Anyone who follows the console-hacking scene is by now used to the familiar stories of legal efforts to put a stop to the practice. Companies like Nintendo frequently make use of court orders, cease and desist letters, and civil lawsuits to stop the distribution of game ROMs and/or devices that allow those ROMs (and homebrew software) to run on their hardware.
Still, some members of the console-hacking community expressed surprise at the recent arrests of Gary “GaryOPA” Bowser, Max “MAXiMiLiEN” Louarn, and Yuanning “100+1” Chen, members of the notorious Team Xecuter hacking group (aka TX).
The 38-page indictment, announced Friday by the Department of Justice, runs down a laundry list of Team Xecuter’s alleged crimes, chief among them designing and selling a variety of products “designed to be circumvention devices that had the purpose of allowing users to play pirated ROMs.”
The indictment focuses heavily on Team Xecuter’s SX line of products, designed to get around copy protection on the Nintendo Switch. But the group has developed and sold jailbreaking devices dating back to the days of the original Xbox, sometimes under different branding.
A long-time hacking scene member who communicated with Team Xecuter regularly (and who asked for anonymity to discuss sensitive subjects) said they were “totally surprised” by the arrests. In fact, the source said that it wasn’t until the day the arrests were announced that they realized TX’s Bowser had been missing from a private group chat room for the past five days.
“I’ve had quite a few people come to me asking to wipe out their MaxConsole account and history,” the source said, referring to a recently shuttered hacking scene site administrated by Bowser. “So it definitely spooked a lot of people in the community.”
Perhaps more surprising than the arrests themselves was the international dragnet needed to bring the trio in: Bowser was a Canadian national apprehended in the Dominican Republic; Louarn in Avignon, France; and Chen in Shenzhen, China, according to the DOJ. The trio was arrested despite the fact that the indictment alleges TX “regularly used encrypted means of communication” such as Signal, Telegram, and PGP, and “developed a variety of techniques to mask and protect servers under the enterprise’s control.”
“[Bowser] never did a good job of hiding his location,” the anonymous source told Ars Technica. “But they protected their coders quite a bit. [Louarn] I think didn’t mention [his location] much but it wouldn’t be too hard to find, people knew his general area and his name was public, too.”
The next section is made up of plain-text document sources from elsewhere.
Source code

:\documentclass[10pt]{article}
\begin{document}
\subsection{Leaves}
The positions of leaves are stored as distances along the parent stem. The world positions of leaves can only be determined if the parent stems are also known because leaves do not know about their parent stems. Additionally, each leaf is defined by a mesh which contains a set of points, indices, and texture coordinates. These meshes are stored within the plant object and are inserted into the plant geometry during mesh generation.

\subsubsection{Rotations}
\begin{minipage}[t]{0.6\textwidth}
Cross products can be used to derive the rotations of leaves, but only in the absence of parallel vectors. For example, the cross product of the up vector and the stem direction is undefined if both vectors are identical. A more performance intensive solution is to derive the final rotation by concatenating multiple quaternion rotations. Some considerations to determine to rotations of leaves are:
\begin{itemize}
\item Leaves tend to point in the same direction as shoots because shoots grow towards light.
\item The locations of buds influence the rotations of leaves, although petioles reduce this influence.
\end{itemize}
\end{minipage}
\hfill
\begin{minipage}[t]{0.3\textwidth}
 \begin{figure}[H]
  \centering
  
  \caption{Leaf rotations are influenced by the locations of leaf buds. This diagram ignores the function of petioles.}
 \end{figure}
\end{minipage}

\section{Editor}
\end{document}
“They were pretty good at staying anonymous in the past, but in this day and age, when large amounts of money are involved, it’s very hard to stay hidden,” a second anonymous source from the hacking scene told Ars. “With a company like Nintendo actively gunning for you, it was only a matter of time for someone to get caught.”
Then again, it’s hard to stay completely hidden when you’re selling a product to the public. “Not leaving traces on the Internet is difficult,” Aurora, a writer for console-hacking news site Wololo, told Ars. “After all, TX has contact with resellers from whom law enforcement might’ve gathered names/contact information; furthermore, the TX website was reported not to have the best security, so who knows—maybe some information was leaked from there somehow.”
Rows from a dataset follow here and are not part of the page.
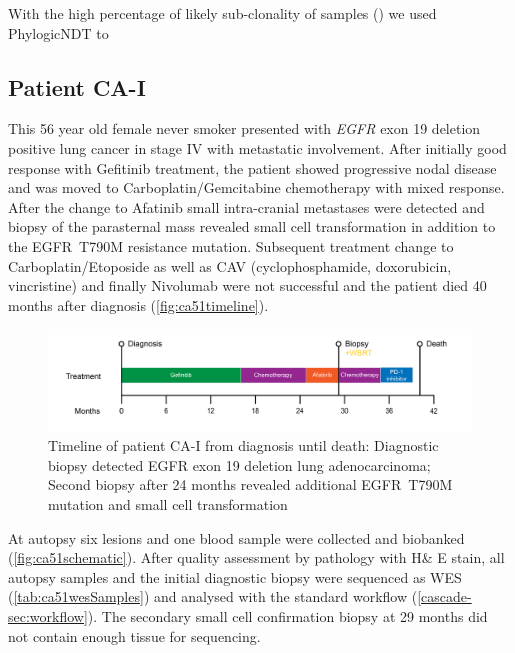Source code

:With the high percentage of likely sub-clonality of samples () we used PhylogicNDT to


\cleardoublepage




\subsection{Patient CA-I}
\label{cascade-sec:CA51}

This 56 year old female never smoker presented with \textit{EGFR} exon 19 deletion positive lung cancer in stage IV with metastatic involvement. After initially good response with Gefitinib treatment, the patient showed progressive nodal disease and was moved to Carboplatin/Gemcitabine chemotherapy with mixed response. After the change to Afatinib small intra-cranial metastases were detected and biopsy of the parasternal mass revealed small cell transformation in addition to the EGFR~T790M resistance mutation. Subsequent treatment change to Carboplatin/Etoposide as well as CAV (cyclophosphamide, doxorubicin, vincristine) and finally Nivolumab were not successful and the patient died 40 months after diagnosis (\autoref{fig:ca51timeline}).

\begin{figure}[ht]
	\centering
	\includegraphics[width=.99\linewidth]{Figures/CASCADE/CA51/CA-I_timeline}
	\caption[Timeline of patient CA-I from diagnosis until death]{Timeline of patient CA-I from diagnosis until death: Diagnostic biopsy detected EGFR exon 19 deletion lung adenocarcinoma; Second biopsy after 24 months revealed additional EGFR~T790M mutation and small cell transformation} \label{fig:ca51timeline}
\end{figure}

At autopsy six lesions and one blood sample were collected and biobanked (\autoref{fig:ca51schematic}). After quality assessment by pathology with H\& E stain, all autopsy samples and the initial diagnostic biopsy were sequenced as WES (\autoref{tab:ca51wesSamples}) and analysed with the standard workflow (\autoref{cascade-sec:workflow}). The secondary small cell confirmation biopsy at 29 months did not contain enough tissue for sequencing.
The Department of Justice did not respond to a request for comment on the apprehension or the case against the group.
The MaxConsole front?
“[Bowser] and the rest of TX being arrested was very much a shock,” Chary, a senior writer and editor for hacking news and community site GBATemp told Ars. Bowser was a long-time member on GBATemp who “had always maintained this odd pseudo-involvement with TX, as if he always magically had insider info but wasn’t actually part of [it],” Chary said. “It became a bit of a joke, as he’d post news regarding [hacking device] features or firmware changes moments before the update itself would go live, yet he always pretended as if he was uninvolved.”
Bowser—who was arrested in Canada back in 2008 as part of a counterfeit DVD investigation—served as “kind of a PR guy” for Team Xecuter, according to Aurora, the closest thing to a public face for the team of coders and foreign manufacturers that made up the TX supply chain. Bowser has also served as an admin and one of the public faces behind MaxConsole, a site that for decades mixed standard console news with the latest info from the hacking community.
According to the DOJ indictment, though, the news posted on the front page of MaxConsole served partly as a front for an invite-only section of the forums that facilitated the distribution of pirated games.
“I [am] going to be busy setting up the ‘underground’ stuff (rompacks, coverarts, emulators) on maxconsole forums, that will also help on ‘grey side’ of the device for those wishing to play more than original snes cartridges,” Bowser says in an email quoted in the indictment. “We have a plan in the works to have secure links to these retro rompack on a protected server, so it will not be a problem,” Bowser says in another quoted email.
Eventually, Chary said GBATemp stopped including links back to MaxConsole for news, in part because those links were often taken down due to DMCA requests from Nintendo. “Our users especially didn’t like the backlinking to MaxConsole, as they found the site to be shady,” Chary said.